I should add that I've had blas-atlas installed on this machine
for years. Emerging previous versions didn't turn into DOS attacks.  ;)
Comment 4 Grant Edwards 2008-08-02 00:18:28 UTC
It's far worse than an infinite loop: it's an infinite
recursion.

An infinite loop just wastes CPU time.  Infinite recursion will
kill a machine.

Based on what I could see from the logs it's doing a seeming
infinite number of "make drotest", but the real problem is the
number of processes.  When swap usage started to rise, there
were over 2800 processes running and it was climbing steadily.
All except about 90 of them were children of the "emerge".  All
the ones I could see where shells.

When I killed the emerge, the total number of processes dropped
back to 90, and my RAM usage resturned to normal. Having an
ebuild fail to install a package is one thing. Having it kill a
machine is pretty bad.

Not sure how to troubleshoot this further...


Comment 5 Wormo (RETIRED) gentoo-dev 2008-08-02 07:19:45 UTC
*** Bug 233674 has been marked as a duplicate of this bug. ***
Comment 6 Markus Dittrich (RETIRED) gentoo-dev 2008-08-02 11:21:28 UTC
Thanks much for your bug report! I'll have a look at it.

Best,
Markus
Comment 7 Markus Dittrich (RETIRED) gentoo-dev 2008-08-02 15:33:23 UTC
Created attachment 161995 [details, diff]
propsed patch for infinite compile loop

Folks,

Please give the above patch a spin and let me know if it
fixes your issues.

Thanks,
Markus
Comment 8 emerald 2008-08-02 18:06:44 UTC
The recursive make calls happens for me too, on ~amd64 Q9450,
so it's no x86-only problem.
Comment 9 Markus Dittrich (RETIRED) gentoo-dev 2008-08-02 18:44:43 UTC
(In reply to comment #8)
> The recursive make calls happens for me too, on ~amd64 Q9450,
> so it's no x86-only problem.
> 

With or without the patch?

Comment 10 emerald 2008-08-02 19:19:57 UTC
Without the patch it went into the recursion, with it it compiles and installs fine.
Comment 11 Grant Edwards 2008-08-02 20:23:54 UTC
I tried with the patch, and it still recurses infinitely. I'm
going to attempt to attach:

 * a shellscript I used to unpack, patch, compile.

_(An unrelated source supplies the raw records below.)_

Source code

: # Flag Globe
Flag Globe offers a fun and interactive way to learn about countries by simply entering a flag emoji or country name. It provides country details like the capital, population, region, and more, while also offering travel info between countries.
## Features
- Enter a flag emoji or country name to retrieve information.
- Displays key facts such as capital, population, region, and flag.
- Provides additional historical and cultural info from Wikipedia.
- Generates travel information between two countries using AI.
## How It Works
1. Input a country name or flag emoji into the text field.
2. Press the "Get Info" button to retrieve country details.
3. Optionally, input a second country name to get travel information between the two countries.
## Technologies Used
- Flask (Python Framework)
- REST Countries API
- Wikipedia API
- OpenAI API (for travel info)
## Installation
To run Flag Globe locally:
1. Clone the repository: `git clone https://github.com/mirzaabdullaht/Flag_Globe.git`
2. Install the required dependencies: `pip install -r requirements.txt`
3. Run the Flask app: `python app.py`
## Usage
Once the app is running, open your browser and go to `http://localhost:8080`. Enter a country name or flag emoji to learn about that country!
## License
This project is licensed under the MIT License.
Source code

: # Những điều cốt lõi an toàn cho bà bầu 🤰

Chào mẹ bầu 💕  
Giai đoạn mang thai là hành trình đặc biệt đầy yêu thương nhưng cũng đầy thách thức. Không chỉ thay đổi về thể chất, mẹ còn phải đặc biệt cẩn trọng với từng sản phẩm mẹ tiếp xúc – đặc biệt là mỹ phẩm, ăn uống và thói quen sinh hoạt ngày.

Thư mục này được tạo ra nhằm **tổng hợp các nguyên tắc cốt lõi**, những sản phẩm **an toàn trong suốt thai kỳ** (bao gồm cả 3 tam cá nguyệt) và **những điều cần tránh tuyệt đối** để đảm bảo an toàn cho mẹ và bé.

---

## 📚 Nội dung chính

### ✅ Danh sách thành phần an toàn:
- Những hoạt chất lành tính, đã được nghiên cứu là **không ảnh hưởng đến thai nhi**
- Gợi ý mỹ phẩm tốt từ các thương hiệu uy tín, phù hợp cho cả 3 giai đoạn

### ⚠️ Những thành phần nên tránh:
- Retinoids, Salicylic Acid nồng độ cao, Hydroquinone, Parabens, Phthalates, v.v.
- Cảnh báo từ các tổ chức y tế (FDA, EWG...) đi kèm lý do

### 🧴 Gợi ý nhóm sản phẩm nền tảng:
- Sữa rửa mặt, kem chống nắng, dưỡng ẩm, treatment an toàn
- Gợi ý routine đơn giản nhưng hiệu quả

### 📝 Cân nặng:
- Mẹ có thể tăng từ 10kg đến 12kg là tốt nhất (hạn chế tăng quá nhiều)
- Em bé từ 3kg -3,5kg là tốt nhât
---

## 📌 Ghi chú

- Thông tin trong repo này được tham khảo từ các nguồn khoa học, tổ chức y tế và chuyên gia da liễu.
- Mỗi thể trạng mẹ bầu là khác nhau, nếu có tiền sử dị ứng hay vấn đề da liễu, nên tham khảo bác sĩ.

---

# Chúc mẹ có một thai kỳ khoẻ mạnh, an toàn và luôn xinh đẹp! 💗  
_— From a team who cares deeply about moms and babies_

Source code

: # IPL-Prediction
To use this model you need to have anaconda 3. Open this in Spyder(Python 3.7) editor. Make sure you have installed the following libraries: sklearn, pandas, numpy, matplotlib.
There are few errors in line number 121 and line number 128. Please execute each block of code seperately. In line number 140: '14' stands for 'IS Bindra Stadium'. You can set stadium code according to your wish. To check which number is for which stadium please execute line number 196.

 * the output from that shellscript containing output from
     ebuild unpack
     patch
     ebuild compile

 * snapshots of the ebuild process tree taken every 10 seconds
   or so until the ebuild had created a few hundred processes.
Comment 12 Grant Edwards 2008-08-02 20:25:08 UTC
Created attachment 162025 [details]
Shell script to unpack/patch/compile using the proposed patch from above.
Comment 13 Grant Edwards 2008-08-02 20:28:51 UTC
Created attachment 162026 [details]
Gzipped text output from ebuild unpack, patch, ebuild compile
Comment 14 Grant Edwards 2008-08-02 20:29:50 UTC
Created attachment 162028 [details]
Gzipped text output showing "ps axf" format process tree snapshots at 10s intervals
Comment 15 Grant Edwards 2008-08-02 20:55:24 UTC
(In reply to comment #11)
> I tried with the patch, and it still recurses infinitely. I'm
> going to attempt to attach:
> 
>  * a shellscript I used to unpack, patch, compile.

Just to be paranoid, I added an "ebuild <...> clean" before the
unpack, and I still got the unending recusion when the make got
to the point where it was trying to do a "make drotest".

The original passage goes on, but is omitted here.